*SUPPLIED RECORDS*:
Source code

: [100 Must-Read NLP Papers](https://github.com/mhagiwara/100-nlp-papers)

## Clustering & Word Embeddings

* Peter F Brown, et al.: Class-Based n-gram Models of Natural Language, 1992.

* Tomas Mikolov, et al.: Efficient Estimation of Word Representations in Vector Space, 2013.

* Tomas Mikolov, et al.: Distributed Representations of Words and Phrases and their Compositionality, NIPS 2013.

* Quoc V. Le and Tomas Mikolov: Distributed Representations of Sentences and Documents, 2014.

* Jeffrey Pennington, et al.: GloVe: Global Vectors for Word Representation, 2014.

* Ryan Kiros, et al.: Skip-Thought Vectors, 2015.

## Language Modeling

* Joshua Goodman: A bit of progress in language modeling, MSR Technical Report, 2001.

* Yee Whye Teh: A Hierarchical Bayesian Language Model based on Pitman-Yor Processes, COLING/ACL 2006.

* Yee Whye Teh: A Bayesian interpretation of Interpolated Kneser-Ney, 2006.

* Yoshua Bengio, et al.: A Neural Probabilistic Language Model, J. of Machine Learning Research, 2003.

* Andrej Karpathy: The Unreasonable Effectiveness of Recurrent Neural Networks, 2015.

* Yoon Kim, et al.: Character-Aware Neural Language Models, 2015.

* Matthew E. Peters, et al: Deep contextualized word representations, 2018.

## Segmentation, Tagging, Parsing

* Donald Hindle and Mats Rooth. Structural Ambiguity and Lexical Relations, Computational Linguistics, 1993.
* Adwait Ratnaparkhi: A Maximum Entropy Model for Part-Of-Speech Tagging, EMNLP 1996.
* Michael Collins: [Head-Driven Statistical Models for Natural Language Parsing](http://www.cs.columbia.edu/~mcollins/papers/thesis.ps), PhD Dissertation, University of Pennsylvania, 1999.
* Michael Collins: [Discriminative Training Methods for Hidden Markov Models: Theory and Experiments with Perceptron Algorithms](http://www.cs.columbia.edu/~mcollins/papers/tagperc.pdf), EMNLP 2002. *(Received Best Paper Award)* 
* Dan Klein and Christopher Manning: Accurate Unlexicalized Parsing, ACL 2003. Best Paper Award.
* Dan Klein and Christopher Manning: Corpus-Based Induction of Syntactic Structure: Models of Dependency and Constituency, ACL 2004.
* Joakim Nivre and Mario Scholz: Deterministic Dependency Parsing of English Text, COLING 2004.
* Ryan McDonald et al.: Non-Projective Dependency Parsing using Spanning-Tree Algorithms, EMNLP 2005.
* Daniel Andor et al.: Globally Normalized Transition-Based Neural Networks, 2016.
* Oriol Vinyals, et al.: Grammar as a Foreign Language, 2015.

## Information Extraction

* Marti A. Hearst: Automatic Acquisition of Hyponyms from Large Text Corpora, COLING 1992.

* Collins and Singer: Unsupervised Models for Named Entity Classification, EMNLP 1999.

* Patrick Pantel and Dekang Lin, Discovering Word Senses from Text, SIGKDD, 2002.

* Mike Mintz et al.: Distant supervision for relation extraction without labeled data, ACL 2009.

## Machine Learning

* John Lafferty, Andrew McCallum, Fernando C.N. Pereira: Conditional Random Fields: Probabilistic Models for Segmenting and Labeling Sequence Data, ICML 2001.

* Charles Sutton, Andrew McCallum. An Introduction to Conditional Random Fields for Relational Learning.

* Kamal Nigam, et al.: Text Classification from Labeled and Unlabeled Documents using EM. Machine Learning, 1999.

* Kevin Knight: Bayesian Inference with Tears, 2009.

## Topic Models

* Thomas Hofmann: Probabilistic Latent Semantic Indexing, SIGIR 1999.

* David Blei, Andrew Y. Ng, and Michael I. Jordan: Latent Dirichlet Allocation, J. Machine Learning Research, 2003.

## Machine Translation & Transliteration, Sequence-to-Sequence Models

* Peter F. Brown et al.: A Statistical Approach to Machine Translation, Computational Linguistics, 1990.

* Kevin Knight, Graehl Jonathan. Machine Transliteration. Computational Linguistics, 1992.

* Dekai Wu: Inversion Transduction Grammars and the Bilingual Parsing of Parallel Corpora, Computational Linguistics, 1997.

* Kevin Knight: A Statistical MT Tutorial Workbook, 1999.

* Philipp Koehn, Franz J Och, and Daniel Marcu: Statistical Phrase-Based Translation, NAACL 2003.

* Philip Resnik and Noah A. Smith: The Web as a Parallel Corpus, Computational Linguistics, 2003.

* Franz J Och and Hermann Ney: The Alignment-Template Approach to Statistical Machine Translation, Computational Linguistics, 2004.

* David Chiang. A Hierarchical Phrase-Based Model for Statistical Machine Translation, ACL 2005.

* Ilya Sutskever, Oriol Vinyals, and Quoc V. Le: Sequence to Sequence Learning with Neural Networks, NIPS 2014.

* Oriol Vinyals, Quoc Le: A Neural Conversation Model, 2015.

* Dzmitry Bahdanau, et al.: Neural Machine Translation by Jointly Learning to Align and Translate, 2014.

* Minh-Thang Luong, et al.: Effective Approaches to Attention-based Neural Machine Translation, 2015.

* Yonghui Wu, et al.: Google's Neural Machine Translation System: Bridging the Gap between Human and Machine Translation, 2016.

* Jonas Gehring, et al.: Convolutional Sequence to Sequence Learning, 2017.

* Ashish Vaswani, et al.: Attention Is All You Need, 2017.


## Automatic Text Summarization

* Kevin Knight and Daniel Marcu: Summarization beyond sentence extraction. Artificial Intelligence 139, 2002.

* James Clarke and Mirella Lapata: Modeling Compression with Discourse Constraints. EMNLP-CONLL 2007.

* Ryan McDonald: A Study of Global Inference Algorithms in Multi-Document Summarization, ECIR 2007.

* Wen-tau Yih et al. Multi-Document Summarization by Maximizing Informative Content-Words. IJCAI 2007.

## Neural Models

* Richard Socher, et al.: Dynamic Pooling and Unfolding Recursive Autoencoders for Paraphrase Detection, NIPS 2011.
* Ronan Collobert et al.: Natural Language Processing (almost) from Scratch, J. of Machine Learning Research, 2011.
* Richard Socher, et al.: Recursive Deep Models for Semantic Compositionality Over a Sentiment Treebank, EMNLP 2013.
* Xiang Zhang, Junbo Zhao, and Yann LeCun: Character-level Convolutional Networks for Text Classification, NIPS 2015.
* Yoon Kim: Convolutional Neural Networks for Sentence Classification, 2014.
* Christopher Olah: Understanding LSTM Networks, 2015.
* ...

*WORK ITEM*:
For this exercise, output exactly the lines above from the line with "for Relational Learning." to the line with "Computational Linguistics, 2004.", counting both, and leave out the rest.

*SOLUTION TO THE PROBLEM*:
* Charles Sutton, Andrew McCallum. An Introduction to Conditional Random Fields for Relational Learning.

* Kamal Nigam, et al.: Text Classification from Labeled and Unlabeled Documents using EM. Machine Learning, 1999.

* Kevin Knight: Bayesian Inference with Tears, 2009.

## Topic Models

* Thomas Hofmann: Probabilistic Latent Semantic Indexing, SIGIR 1999.

* David Blei, Andrew Y. Ng, and Michael I. Jordan: Latent Dirichlet Allocation, J. Machine Learning Research, 2003.

## Machine Translation & Transliteration, Sequence-to-Sequence Models

* Peter F. Brown et al.: A Statistical Approach to Machine Translation, Computational Linguistics, 1990.

* Kevin Knight, Graehl Jonathan. Machine Transliteration. Computational Linguistics, 1992.

* Dekai Wu: Inversion Transduction Grammars and the Bilingual Parsing of Parallel Corpora, Computational Linguistics, 1997.

* Kevin Knight: A Statistical MT Tutorial Workbook, 1999.

* Philipp Koehn, Franz J Och, and Daniel Marcu: Statistical Phrase-Based Translation, NAACL 2003.

* Philip Resnik and Noah A. Smith: The Web as a Parallel Corpus, Computational Linguistics, 2003.

* Franz J Och and Hermann Ney: The Alignment-Template Approach to Statistical Machine Translation, Computational Linguistics, 2004.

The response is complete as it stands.